2-Dosyadaki yazılara, toplanan delillerle kararın dayandığı kanuni gerektirici sebeplere göre davalı ... Şirketi"nin aşağıdaki bentlerin kapsamı dışında kalan temyiz itirazları yerinde değildir.
3-Fazla çalışma ücretlerinin hesabı konusunda taraflar arasında uyuşmazlık bulunmaktadır.
Yargıtay Hukuk Genel Kurulunca da benimsenen Dairemizin yerleşik uygulamasına göre, bir işçinin günde en fazla fiilen 14 saat çalışabileceğinin kabulü gerekir.
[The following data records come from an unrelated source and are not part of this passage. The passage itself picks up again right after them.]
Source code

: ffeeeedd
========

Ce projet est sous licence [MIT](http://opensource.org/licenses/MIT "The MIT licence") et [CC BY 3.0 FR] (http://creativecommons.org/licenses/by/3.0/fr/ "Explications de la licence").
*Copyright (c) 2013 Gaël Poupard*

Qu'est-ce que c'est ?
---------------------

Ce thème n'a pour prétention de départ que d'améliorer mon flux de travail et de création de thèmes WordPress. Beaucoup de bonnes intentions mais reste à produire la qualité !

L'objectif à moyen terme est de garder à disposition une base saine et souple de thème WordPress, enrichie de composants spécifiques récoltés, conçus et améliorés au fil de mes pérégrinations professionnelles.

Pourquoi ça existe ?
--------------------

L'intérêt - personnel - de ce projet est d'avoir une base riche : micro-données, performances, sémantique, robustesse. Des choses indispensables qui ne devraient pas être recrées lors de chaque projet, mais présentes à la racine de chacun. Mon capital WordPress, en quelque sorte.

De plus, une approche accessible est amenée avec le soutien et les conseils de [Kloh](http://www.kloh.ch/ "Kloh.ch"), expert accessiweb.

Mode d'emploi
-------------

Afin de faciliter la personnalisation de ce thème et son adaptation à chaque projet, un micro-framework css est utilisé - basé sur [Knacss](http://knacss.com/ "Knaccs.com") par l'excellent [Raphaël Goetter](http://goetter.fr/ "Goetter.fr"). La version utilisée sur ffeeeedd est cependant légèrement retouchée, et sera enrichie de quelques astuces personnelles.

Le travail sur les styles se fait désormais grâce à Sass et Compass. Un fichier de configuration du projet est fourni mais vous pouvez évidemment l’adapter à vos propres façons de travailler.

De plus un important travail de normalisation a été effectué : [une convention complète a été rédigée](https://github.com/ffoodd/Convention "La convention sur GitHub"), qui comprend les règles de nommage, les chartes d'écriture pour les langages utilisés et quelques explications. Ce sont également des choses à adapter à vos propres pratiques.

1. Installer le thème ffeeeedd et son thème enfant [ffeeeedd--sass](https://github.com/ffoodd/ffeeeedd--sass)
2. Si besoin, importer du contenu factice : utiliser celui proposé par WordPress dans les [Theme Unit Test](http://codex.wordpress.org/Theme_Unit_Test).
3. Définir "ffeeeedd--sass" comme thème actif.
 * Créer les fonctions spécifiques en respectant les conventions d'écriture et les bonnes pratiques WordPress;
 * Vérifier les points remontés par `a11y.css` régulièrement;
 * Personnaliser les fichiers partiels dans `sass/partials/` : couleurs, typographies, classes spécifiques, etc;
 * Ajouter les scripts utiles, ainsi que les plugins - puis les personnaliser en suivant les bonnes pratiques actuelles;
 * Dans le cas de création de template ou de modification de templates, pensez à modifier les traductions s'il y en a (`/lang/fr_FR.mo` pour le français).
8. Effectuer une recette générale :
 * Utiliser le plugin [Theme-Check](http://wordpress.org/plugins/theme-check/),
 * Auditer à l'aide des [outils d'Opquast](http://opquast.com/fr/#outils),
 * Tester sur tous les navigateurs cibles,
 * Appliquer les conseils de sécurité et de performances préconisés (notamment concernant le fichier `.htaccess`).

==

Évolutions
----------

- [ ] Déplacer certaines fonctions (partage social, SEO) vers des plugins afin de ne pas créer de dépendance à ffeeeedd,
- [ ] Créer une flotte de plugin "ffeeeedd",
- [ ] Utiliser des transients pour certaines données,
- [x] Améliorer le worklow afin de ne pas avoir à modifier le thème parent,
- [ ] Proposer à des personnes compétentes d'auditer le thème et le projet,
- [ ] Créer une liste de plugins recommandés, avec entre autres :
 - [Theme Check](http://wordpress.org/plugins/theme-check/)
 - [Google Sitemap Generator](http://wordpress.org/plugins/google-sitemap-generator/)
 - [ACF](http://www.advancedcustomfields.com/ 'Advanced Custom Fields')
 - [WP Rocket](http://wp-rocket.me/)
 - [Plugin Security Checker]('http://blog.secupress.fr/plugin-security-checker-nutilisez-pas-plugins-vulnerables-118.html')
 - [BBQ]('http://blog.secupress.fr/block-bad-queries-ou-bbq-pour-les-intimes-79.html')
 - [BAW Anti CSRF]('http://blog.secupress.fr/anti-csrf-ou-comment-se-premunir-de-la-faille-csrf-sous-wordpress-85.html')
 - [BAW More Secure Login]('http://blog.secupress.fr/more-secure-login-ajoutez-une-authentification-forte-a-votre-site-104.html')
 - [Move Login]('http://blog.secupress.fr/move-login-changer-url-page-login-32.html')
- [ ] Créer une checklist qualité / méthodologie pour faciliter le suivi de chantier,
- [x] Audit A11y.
Bu durumda 24 saat çalışıp 24 saat dinlenme usulüyle yapılan çalışmalarda bir hafta 3 gün diğer hafta ise 4 gün çalışma yapılacağından, yukarıda bahsedilen 63 üncü madde hükmü gereğince, haftalık normal çalışma süresi dolmamış olsa dahi günlük 11 saati aşan çalışmalar fazla çalışma sayılması nedeniyle, bu çalışma sisteminde işçi ilk bir hafta (3x3=) 9 saat takip eden hafta ise (4x3=) 12 saat fazla çalışma yapmış sayılmalıdır.
Somut uyuşmazlıkta, eldeki dosya ve davalıları aynı olan ve davacıları da eldeki dosya davacısı gibi şoför olan benzer dosyalar Dairemiz tarafından aynı gün incelenmiş, bu inceleme sonucunda davacının 24 saat çalışma 24 saat dinlenme usulüne göre çalıştığı anlaşılmıştır. Bu durumda fazla mesai ücretinin haftalık bazda yukardaki ilkelere göre hesaplanarak hüküm altına alınması gerektiği düşünülmeksizin haftada 16 saat fazla mesai yaptığı kabulü hatalıdır.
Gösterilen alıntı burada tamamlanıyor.